— Письмо Миките от Кузьки. Микиту‑то пороли. Безвинный старик, а отстегали. За что? За здорово живешь всыпали. Почему, слышь, старый, не отговорил. А разь его послушаются? Он им: «У меня сын в солдатах. Бунты усмиряет. Царю верой–правдой служит». А ему — десять плетей. Сын‑то, мол, сыном, а отец отцом. Вот ему сынок письмецо‑то и прислал. Пишет — убит Семка Гагарин. Мужиков усмирял, да самого усмирили. Старик на чем свет ругает Кузьку. Письмо, слышь, хочет писать, родительского благословения лишить, ежели будет в мужиков стрелять. Вон как передернуло старика. «Встану, слышь, возьму вилы и сам пойду воевать». О–ох, вояка…

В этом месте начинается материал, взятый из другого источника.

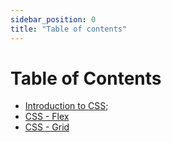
 ```yaml
---
sidebar_position: 0
title: "Table of contents"
---
```


# Table of Contents

- [Introduction to CSS](/docs/css/index.md);
- [CSS - Flex](/docs/css/css-flex.md)
- [CSS - Grid](/docs/css/css-grid.md)

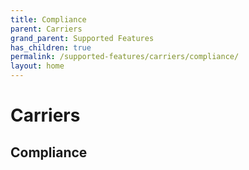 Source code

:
 ```yaml
---
title: Compliance
parent: Carriers
grand_parent: Supported Features
has_children: true
permalink: /supported-features/carriers/compliance/
layout: home
---
```


# Carriers

## Compliance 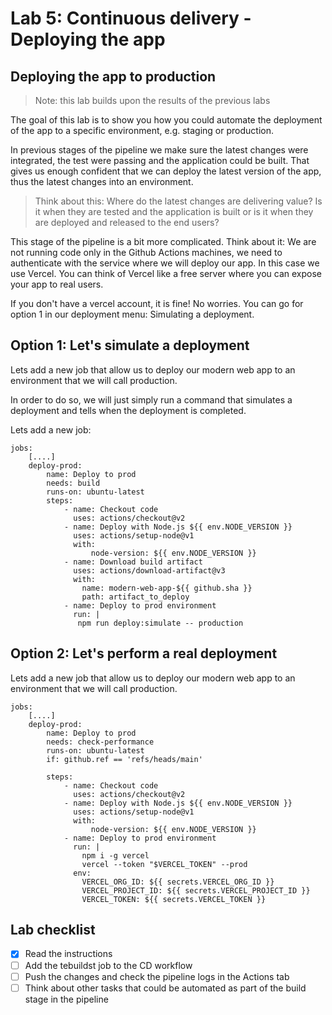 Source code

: # Lab 5: Continuous delivery - Deploying the app

## Deploying the app to production

> Note: this lab builds upon the results of the previous labs

The goal of this lab is to show you how you could automate the deployment of the app to a specific environment, e.g. staging or production.

In previous stages of the pipeline we make sure the latest changes were integrated, the test were passing and the application could be built. That gives us enough confident that we can deploy the latest version of the app, thus the latest changes into an environment.

> Think about this: Where do the latest changes are delivering value? Is it when they are tested and the application is built or is it when they are deployed and released to the end users?

This stage of the pipeline is a bit more complicated. Think about it: We are not running code only in the Github Actions machines, we need to authenticate with the service where we will deploy our app. In this case we use Vercel. You can think of Vercel like a free server where you can expose your app to real users.

If you don't have a vercel account, it is fine! No worries. You can go for option 1 in our deployment menu: Simulating a deployment.

## Option 1: Let's simulate a deployment

Lets add a new job that allow us to deploy our modern web app to an environment that we will call production.

In order to do so, we will just simply run a command that simulates a deployment and tells when the deployment is completed.

Lets add a new job:

```
jobs:
    [....]
    deploy-prod:
        name: Deploy to prod
        needs: build
        runs-on: ubuntu-latest
        steps:
            - name: Checkout code
              uses: actions/checkout@v2
            - name: Deploy with Node.js ${{ env.NODE_VERSION }}
              uses: actions/setup-node@v1
              with:
                  node-version: ${{ env.NODE_VERSION }}
            - name: Download build artifact
              uses: actions/download-artifact@v3
              with:
                name: modern-web-app-${{ github.sha }}
                path: artifact_to_deploy
            - name: Deploy to prod environment
              run: |
               npm run deploy:simulate -- production
```

## Option 2: Let's perform a real deployment

Lets add a new job that allow us to deploy our modern web app to an environment that we will call production.

```
jobs:
    [....]
    deploy-prod:
        name: Deploy to prod
        needs: check-performance
        runs-on: ubuntu-latest
        if: github.ref == 'refs/heads/main'

        steps:
            - name: Checkout code
              uses: actions/checkout@v2
            - name: Deploy with Node.js ${{ env.NODE_VERSION }}
              uses: actions/setup-node@v1
              with:
                  node-version: ${{ env.NODE_VERSION }}
            - name: Deploy to prod environment
              run: |
                npm i -g vercel
                vercel --token "$VERCEL_TOKEN" --prod
              env:
                VERCEL_ORG_ID: ${{ secrets.VERCEL_ORG_ID }}
                VERCEL_PROJECT_ID: ${{ secrets.VERCEL_PROJECT_ID }}
                VERCEL_TOKEN: ${{ secrets.VERCEL_TOKEN }}
```

## Lab checklist

- [x] Read the instructions
- [ ] Add the tebuildst job to the CD workflow
- [ ] Push the changes and check the pipeline logs in the Actions tab
- [ ] Think about other tasks that could be automated as part of the build stage in the pipeline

— Написал старик письмо? — спросил я Мавру.
— Кому писать‑то? Некому… Вряд всем взад, вперед бегать. У всех грамотеев руки дрожат.
Я зажег лампу. Павлушке дал календарь, сам взял тетрадь и карандаш.
«Дорогой сынок, Кузьма Никитыч, — начал я. — Во первых строках моего письма шлю тебе родительский земной поклон и желаю тебе от господа бога доброго здоровья, быть невредимым и вернуться домой целым и покоить меня, старика, и старуху, как мы теперьче совсем престарелые. Кланяется тебе твоя родительница Елена Стигнеевна, и она больно плоха, грудь у Нее захватывает и подложечкой сосет. И она тебе посылает нерушимое благословенье, чтоб в огне не гореть, в воде не тонуть, а живу быть до гроба…»
Таких писем я писал в солдаты не мало. Мне не диктовали, а только говорили, о чем писать. А так как я почти два раза обошел все общество, кормясь на мирских харчах, то хорошо знал, что делается в каждой семье, кто как живет, чем болен, чего недостает, какое у кого горе или радость.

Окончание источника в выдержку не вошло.